1-2 tsp Tamari or low sodium soy sauce

14 oz can tuna, in spring water or extra virgin olive oil

1 spring onion, finely chopped

2 tbsp Greek yogurt

3 baby cucumbers, cut into batons

4 nori sushi wraps

Sea salt to taste (optional)


  • In a small bowl, mix together quinoa, coconut milk and tamari. Set aside in the fridge to become ‘sticky rice’.
  • Drain the tuna and mix with the spring onion and yogurt.
  • Place one nori wrap lengthwise on a bamboo sushi roller (optional) or cutting board.
  • Place 3–4 heaped tablespoons of quinoa and spread evenly through the middle of the wrap, leaving some space on the top and bottom.
  • Place 2 tablespoons of the tuna mixture along the bottom third of the quinoa. Top with the cucumber slices.
  • Roll up tightly with the mat or using your fingers. Tuck the bottom of the wrap in tightly behind the cucumbers, then roll up the rest of the way.
  • Dot some water at the top of the nori to seal the roll together.
  • Cut on the diagonal half way to make two wrap sandwiches.

Tip: You can play around and add avocado, carrot or capsicum batons, or try grilled mushrooms for an extra savory twist. Replace the tuna with flaked salmon or flathead for a delicious alternative.


Easy Family Dinner: Slurpy Soba Noodles

These noodles are packed full of colorful veggies and tender chicken pieces. Kids absolutely love to slurp up the noodles with the flavorsome broth. This dish is very low in salt and sugar, yet has the most delicious taste – you’d never know! The natural sweetness of the veggies is all it needs.


Sesame Soba Noodles with Chicken, Carrot and Peas


½ lb chicken tenderloins

2 Tbsp Tamari or low sodium soy sauce

2 Tbsp rice vinegar

2 cloves garlic

1 Tbsp fresh ginger

2 spring onion

2 carrots, diced

1 onion, diced

½ cup frozen baby peas

1 tsp sesame oil

1 Tbsp toasted sesame seeds

1 packet (9 oz) soba noodles

2 cups chicken, vegetable or beef broth


  1. Cut chicken into 1 inch pieces and place in a large bowl. Grate ginger and garlic and finely chop the spring onions. Add to the bowl along with the soy and rice vinegar. Mix to coat and let the chicken marinate for at least 1 hour or overnight.
  2. Cook the soba noodles for 3 minutes in rapid boiling water, then drain and pour over cold water to stop them cooking further. Drain the water and set aside.
  3. Heat the sesame oil in a large wok or frying pan. Add the carrots and onion and soften for 5–7 minutes. Using tongs, add the individual chicken pieces to the wok but leave behind the marinade. Stir for another 3–5 minutes until the chicken is cooked through. Add the peas, the remaining marinade and stock and bring to a simmer.
  4. Add the noodles to the wok and use the tongs to turn to coat. Once heated through, tong some noodles into serving bowls and ladle the juices over. Top with a sprinkle of sesame seeds.

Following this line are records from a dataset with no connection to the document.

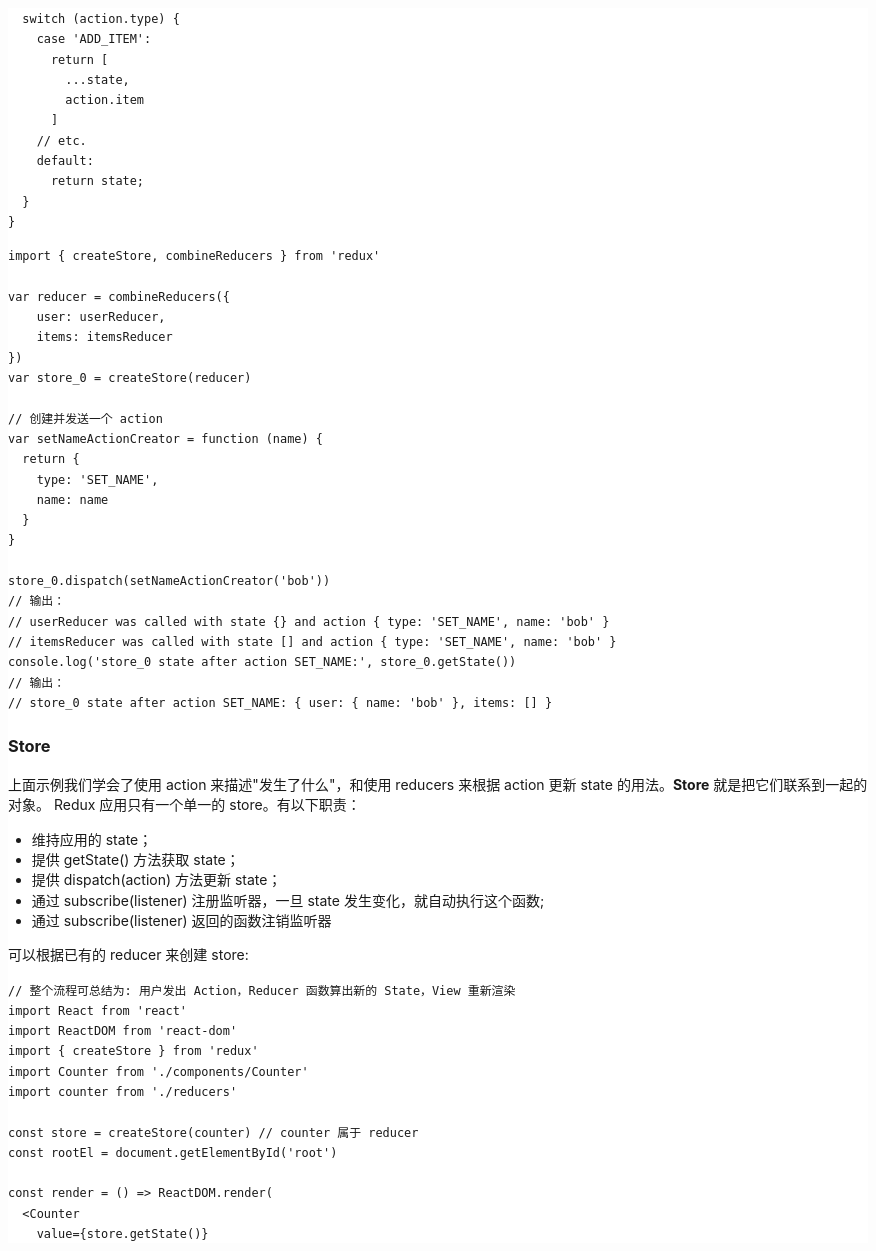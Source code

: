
 ```JS
  switch (action.type) {
    case 'ADD_ITEM':
      return [
        ...state,
        action.item
      ]
    // etc.
    default:
      return state;
  }
}
```

```JS
import { createStore, combineReducers } from 'redux'

var reducer = combineReducers({
    user: userReducer,
    items: itemsReducer
})
var store_0 = createStore(reducer)

// 创建并发送一个 action
var setNameActionCreator = function (name) {
  return {
    type: 'SET_NAME',
    name: name
  }
}

store_0.dispatch(setNameActionCreator('bob'))
// 输出：
// userReducer was called with state {} and action { type: 'SET_NAME', name: 'bob' }
// itemsReducer was called with state [] and action { type: 'SET_NAME', name: 'bob' }
console.log('store_0 state after action SET_NAME:', store_0.getState())
// 输出：
// store_0 state after action SET_NAME: { user: { name: 'bob' }, items: [] }
```

### Store

上面示例我们学会了使用 action 来描述"发生了什么"，和使用 reducers 来根据 action 更新 state 的用法。**Store** 就是把它们联系到一起的对象。 Redux 应用只有一个单一的 store。有以下职责：

* 维持应用的 state；
* 提供 getState() 方法获取 state；
* 提供 dispatch(action) 方法更新 state；
* 通过 subscribe(listener) 注册监听器，一旦 state 发生变化，就自动执行这个函数;
* 通过 subscribe(listener) 返回的函数注销监听器

可以根据已有的 reducer 来创建 store:

```JS
// 整个流程可总结为: 用户发出 Action，Reducer 函数算出新的 State，View 重新渲染
import React from 'react'
import ReactDOM from 'react-dom'
import { createStore } from 'redux'
import Counter from './components/Counter'
import counter from './reducers'

const store = createStore(counter) // counter 属于 reducer
const rootEl = document.getElementById('root')

const render = () => ReactDOM.render(
  <Counter
    value={store.getState()}
```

  • Use any vegetables you and your kids like! We loved using an orange and yellow carrot for the vibrant sunshine-like colors.
  • It may seem odd to suggest beef broth with this chicken dish, but in Japanese cuisine a savory broth is often used in noodle dishes, made from various stock bones. The richer and deeper the flavor of the broth, the more umami (savory flavor sensation) it has.